Wonders of Creation
Decoding the Human Brain: Google's Groundbreaking Mapping Project
Google's AI team, in collaboration with Harvard neuroscientists, has charted a cubic millimeter of the human brain, resulting in a staggering 1.4 petabyte data file
- Hidabroot
- | Updated

The study of the human brain is one of the most complex, fascinating, and important fields occupying researchers around the world. The brain is an extraordinary biological machine, unlike anything else in nature, and scientists have spent many years trying to understand how it works.
For a long time, researchers have been working to map the human brain in order to decode its activity and structure. Now, in a groundbreaking achievement, brain researchers working together with scientists from Google have succeeded in mapping the brain — or more precisely, one cubic millimeter of human brain tissue.
The result is astonishing in both its detail and its scale.
From a Fruit Fly to the Human Brain
At the beginning of 2020, researchers from Google published a map of approximately half of a fruit fly’s brain. But the current project is on an entirely different scale.
The new dataset released by the team weighs no less than 1.4 petabytes, and all of this was created from just one cubic millimeter of human brain tissue. To put that in perspective, this is roughly 1,400 terabytes of data generated from a piece of tissue about the size of half a grain of rice.
This dataset is called H01, and it has been made openly available to the public so that neuroscientists, data scientists, and anyone interested in the brain can study it.
The map was created at an extraordinary resolution of about 3 nanometers, allowing researchers to examine cells and their connections at an almost unimaginable level of detail.
How the Brain Was Mapped
To create this map, the researchers collaborated with a hospital in Boston, where a small piece of cerebral cortex tissue was obtained during surgery performed on patients with epilepsy.
Scientists from Harvard University and Google used one of these tissue samples and cut it into more than 5,000 ultra-thin slices, each approximately 30 nanometers thick.
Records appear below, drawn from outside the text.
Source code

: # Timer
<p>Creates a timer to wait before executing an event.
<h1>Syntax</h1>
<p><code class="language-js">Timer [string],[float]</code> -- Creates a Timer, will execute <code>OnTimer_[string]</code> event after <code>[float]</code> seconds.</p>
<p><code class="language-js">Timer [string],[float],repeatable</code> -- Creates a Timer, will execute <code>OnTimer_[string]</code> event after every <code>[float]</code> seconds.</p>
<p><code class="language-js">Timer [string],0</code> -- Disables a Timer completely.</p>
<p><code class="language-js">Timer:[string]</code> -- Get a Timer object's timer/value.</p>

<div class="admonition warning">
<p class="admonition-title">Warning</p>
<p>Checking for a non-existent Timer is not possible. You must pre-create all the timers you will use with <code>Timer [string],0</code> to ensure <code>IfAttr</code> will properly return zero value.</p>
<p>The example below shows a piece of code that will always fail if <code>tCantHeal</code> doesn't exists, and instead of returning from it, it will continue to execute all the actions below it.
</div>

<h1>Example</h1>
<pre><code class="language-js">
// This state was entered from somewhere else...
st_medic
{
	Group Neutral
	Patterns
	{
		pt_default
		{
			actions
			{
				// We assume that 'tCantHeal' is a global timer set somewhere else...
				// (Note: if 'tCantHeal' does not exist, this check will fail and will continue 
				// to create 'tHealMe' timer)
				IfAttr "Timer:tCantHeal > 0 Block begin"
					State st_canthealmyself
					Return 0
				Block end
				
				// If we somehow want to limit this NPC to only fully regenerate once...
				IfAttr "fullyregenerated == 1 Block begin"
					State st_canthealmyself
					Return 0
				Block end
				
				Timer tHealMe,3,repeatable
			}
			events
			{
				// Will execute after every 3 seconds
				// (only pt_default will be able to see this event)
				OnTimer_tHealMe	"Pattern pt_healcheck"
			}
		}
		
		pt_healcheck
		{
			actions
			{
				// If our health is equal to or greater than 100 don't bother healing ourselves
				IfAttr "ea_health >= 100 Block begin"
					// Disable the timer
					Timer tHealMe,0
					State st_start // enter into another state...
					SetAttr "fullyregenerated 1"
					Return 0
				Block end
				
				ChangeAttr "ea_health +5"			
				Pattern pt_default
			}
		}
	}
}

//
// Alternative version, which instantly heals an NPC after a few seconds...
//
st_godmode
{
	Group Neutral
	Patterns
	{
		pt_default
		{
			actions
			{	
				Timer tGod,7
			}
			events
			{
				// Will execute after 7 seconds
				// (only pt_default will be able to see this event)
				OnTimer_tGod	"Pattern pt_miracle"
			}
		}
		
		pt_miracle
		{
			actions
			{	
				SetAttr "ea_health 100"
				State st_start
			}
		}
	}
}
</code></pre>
An electron microscope was then used to create the initial scan.
The result was staggering: approximately 225 million two-dimensional images of brain tissue sections, which the Google team later combined into a single three-dimensional model using artificial intelligence and machine learning.
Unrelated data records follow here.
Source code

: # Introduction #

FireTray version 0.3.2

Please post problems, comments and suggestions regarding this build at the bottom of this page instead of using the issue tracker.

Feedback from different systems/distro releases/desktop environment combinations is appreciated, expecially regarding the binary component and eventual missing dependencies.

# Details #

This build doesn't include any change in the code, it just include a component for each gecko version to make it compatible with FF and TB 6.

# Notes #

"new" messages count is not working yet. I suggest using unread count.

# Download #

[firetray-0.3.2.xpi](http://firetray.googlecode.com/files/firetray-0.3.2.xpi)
The Scale of the Discovery
To create this enormous database, the team required thousands of cloud processing units (TPUs).
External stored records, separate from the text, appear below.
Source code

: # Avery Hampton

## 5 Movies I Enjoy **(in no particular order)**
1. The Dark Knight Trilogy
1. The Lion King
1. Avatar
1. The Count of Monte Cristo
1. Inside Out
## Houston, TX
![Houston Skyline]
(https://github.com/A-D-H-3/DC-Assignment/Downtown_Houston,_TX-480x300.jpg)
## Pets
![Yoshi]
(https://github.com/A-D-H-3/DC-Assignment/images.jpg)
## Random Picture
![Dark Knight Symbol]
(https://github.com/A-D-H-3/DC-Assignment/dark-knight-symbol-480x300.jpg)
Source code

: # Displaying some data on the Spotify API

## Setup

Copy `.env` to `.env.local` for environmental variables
In addition to reconstructing a 3D model of nearly every cell in the tissue sample, the researchers also cataloged approximately 150 million synapses — the connections between brain cells — within that tiny fragment alone.
The map contains roughly:
57,000 cells
150 million synapses
230 millimeters of blood vessels
all within just one cubic millimeter of tissue.
Artificial Intelligence and Human Verification
Although much of the mapping was carried out through machine learning and advanced computer processing, not everything was left entirely to automation.
About 100 cells from the mapped tissue were also manually checked by human experts to ensure that the reconstruction was accurate and reliable.
This combination of AI analysis and human verification has made the dataset one of the most important resources for future brain research.
New Discoveries and Future Research
According to the researchers, the mapping process has already revealed previously unknown types of cells and unusual neural structures.
Beyond the discoveries already made, the H01 dataset is expected to serve as a foundational resource for studying the cerebral cortex for years to come.
Because the data was labeled using advanced neural networks and self-learning AI systems, researchers can now analyze specific regions far more easily and continue uncovering how the human brain is organized and how it functions.
This achievement represents one of the most extraordinary scientific milestones in modern neuroscience.